▽
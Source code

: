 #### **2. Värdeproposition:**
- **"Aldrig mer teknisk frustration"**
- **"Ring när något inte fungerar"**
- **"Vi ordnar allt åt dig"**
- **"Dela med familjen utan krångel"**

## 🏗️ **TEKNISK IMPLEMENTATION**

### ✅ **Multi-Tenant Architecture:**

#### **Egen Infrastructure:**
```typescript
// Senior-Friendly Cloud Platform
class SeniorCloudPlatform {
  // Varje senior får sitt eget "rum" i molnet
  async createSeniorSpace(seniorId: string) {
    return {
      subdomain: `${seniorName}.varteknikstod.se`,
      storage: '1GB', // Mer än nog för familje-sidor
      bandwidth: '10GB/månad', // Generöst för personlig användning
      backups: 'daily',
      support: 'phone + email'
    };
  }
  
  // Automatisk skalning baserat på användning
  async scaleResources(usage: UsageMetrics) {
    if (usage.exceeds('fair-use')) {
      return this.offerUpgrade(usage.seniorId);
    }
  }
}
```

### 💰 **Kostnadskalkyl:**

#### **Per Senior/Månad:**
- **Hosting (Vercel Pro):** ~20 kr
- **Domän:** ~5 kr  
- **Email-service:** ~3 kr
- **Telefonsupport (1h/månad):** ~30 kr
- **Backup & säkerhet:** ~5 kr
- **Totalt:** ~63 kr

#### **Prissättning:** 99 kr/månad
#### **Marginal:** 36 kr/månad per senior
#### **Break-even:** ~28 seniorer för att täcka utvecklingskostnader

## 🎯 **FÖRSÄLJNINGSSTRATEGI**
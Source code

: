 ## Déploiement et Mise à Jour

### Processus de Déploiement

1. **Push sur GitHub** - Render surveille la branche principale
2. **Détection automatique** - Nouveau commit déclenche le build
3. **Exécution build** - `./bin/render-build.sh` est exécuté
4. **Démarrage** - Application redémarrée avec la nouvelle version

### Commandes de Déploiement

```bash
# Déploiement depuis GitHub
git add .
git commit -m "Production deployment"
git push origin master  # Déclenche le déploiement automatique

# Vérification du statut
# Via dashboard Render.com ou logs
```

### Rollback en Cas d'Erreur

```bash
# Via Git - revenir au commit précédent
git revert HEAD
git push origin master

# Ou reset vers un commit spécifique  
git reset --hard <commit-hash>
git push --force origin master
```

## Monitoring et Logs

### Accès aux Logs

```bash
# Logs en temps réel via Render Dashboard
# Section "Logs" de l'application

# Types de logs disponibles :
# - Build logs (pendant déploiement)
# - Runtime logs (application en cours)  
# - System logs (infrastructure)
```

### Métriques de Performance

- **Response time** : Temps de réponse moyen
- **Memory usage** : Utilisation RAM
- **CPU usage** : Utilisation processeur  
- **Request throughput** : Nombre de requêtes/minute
△
## [Task goal]
Filter the records above down to the lines containing "async".

## [Task response]
  async createSeniorSpace(seniorId: string) {
  async scaleResources(usage: UsageMetrics) {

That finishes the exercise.